Ich sollte stark sein, ohne es zu wissen?
Ich vertraute Maggie sonst ja wirklich blind, aber das zu glauben, fiel mir nun wirklich schwer. Mir wäre doch sicherlich aufgefallen, wenn ich irgendwelche versteckten Kräfte hätte.
Gut, wie dem auch sei, ihre Worte hatten mir dennoch geholfen, einen Entschluss zu fassen.
Ich wollte diese Stärke, die sie in mir sah, wirklich erreichen. Sie finden und in die Welt hinaus tragen.
Ich würde meine Schwäche und Machtlosigkeit überwinden, damit ich meine große Schwester immer würde beschützen können.- Ich sage große Schwester, weil sie tatsächlich früher als ich geboren wurde. ... Ziemlich lange sogar. Zwei Stunden, wenn ich mich recht erinnere. -
Mit gebeugten Schultern ließ ich mich von meiner Schwester halb auf unser Zimmer begleiten und halb schieben.
Dort angekommen schmissen wir uns auf mein Bett.
Lange sagte niemand etwas, aber irgendwann begann ich zögerlich mit einem langgezogenem "Also...", und dann redeten wir bis tief in die Nacht hinein über dies und das.

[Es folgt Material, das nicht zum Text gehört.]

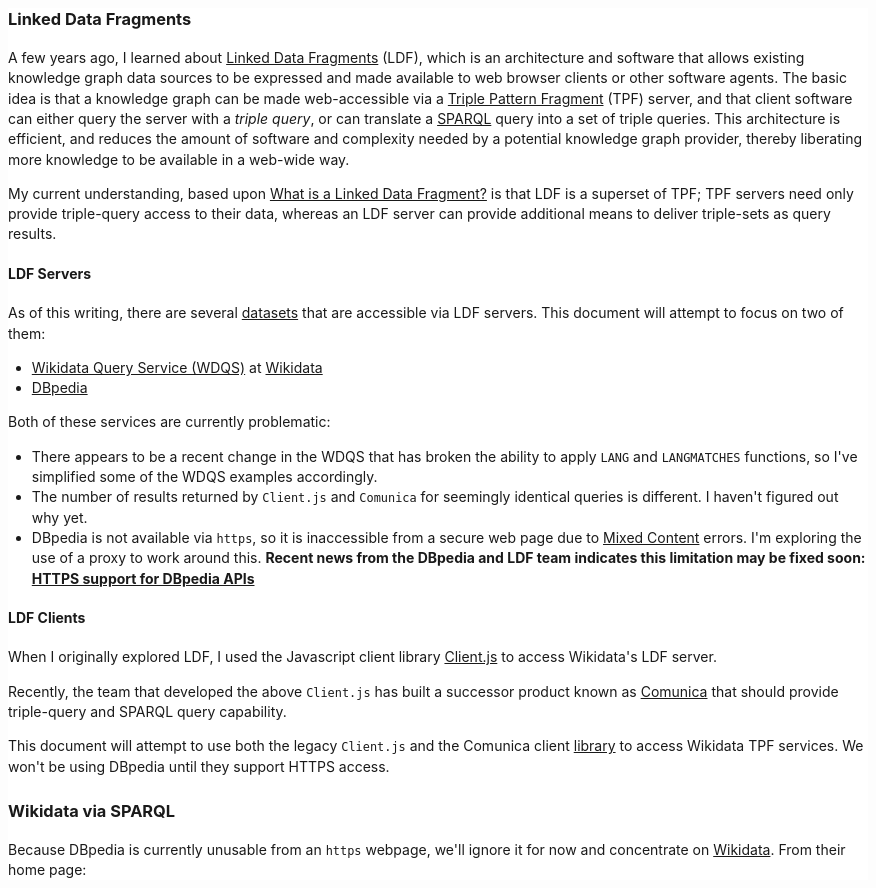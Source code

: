 ### Linked Data Fragments

A few years ago, I learned about [Linked Data Fragments](http://linkeddatafragments.org) (LDF), which is an architecture and software that allows existing knowledge graph data sources to be expressed and made available to web browser clients or other software agents. The basic idea is that a knowledge graph can be made web-accessible via a [Triple Pattern Fragment](http://linkeddatafragments.org/in-depth/#tpf) (TPF) server, and that client software can either query the server with a *triple query*, or can translate a [SPARQL](https://en.wikipedia.org/wiki/SPARQL) query into a set of triple queries. This architecture is efficient, and reduces the amount of software and complexity needed by a potential knowledge graph provider, thereby liberating more knowledge to be available in a web-wide way.

My current understanding, based upon [What is a Linked Data Fragment?](http://linkeddatafragments.org/in-depth/#ldf) is that LDF is a superset of TPF; TPF servers need only provide triple-query access to their data, whereas an LDF server can provide additional means to deliver triple-sets as query results.


#### LDF Servers

As of this writing, there are several [datasets](http://linkeddatafragments.org/data/) that are accessible via LDF servers. This document will attempt to focus on two of them:
- [Wikidata Query Service (WDQS)](https://www.mediawiki.org/wiki/Wikidata_Query_Service/User_Manual) at [Wikidata](https://query.wikidata.org/bigdata/ldf)
- [DBpedia](http://fragments.dbpedia.org)

Both of these services are currently problematic:
- There appears to be a recent change in the WDQS that has broken the ability to apply `LANG` and `LANGMATCHES` functions, so I've simplified some of the WDQS examples accordingly.
- The number of results returned by `Client.js` and `Comunica` for seemingly identical queries is different. I haven't figured out why yet.
- DBpedia is not available via `https`, so it is inaccessible from a secure web page due to [Mixed Content](https://developer.mozilla.org/en-US/docs/Web/Security/Mixed_content#Mixed_active_content) errors. I'm exploring the use of a proxy to work around this. **Recent news from the DBpedia and LDF team indicates this limitation may be fixed soon: [HTTPS support for DBpedia APIs](https://forum.dbpedia.org/t/https-support-for-dbpedia-apis/54/3)**


#### LDF Clients

When I originally explored LDF, I used the Javascript client library [Client.js](https://github.com/LinkedDataFragments/Client.js) to access Wikidata's LDF server.

Recently, the team that developed the above `Client.js` has built a successor product known as [Comunica](http://comunica.linkeddatafragments.org) that should provide triple-query and SPARQL query capability.

This document will attempt to use both the legacy `Client.js` and the Comunica client [library](https://github.com/comunica/comunica/tree/master/packages/actor-init-sparql#usage-within-application) to access Wikidata TPF services. We won't be using DBpedia until they support HTTPS access.


### Wikidata via SPARQL

Because DBpedia is currently unusable from an `https` webpage, we'll ignore it for now and concentrate on [Wikidata](https://wikidata.org). From their home page:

Ich beugte mich über die Bettkante, griff unter das Bettgestell und zog die von Vater geklaute und noch etwas mehr als halbvolle Flasche Scotch hervor.
Dass ich noch zu jung war, und dass mir das wahrscheinlich nicht gut tun würde, war mir klar, aber ich brauchte das an diesem Abend einfach. Ich nahm also einen großen Schluck. Maggie quittierte das mit dem Hochziehen einer Augenbraue, ich zuckte mit den Schultern. Als ich ihr die Flasche jedoch anbot, lehnte sie sie zu meiner Überraschung nicht ab, sondern stürzte den Alkohol regelrecht hinunter.
Spätestens jetzt sollte jedem klar sein, dass wir uns in einem absoluten Ausnahmezustand befanden. Wenn Maggie, die die Trinkerei verabscheute, zur Flasche griff, dann war alles möglich. Jetzt könnte mich gar nichts mehr überraschen.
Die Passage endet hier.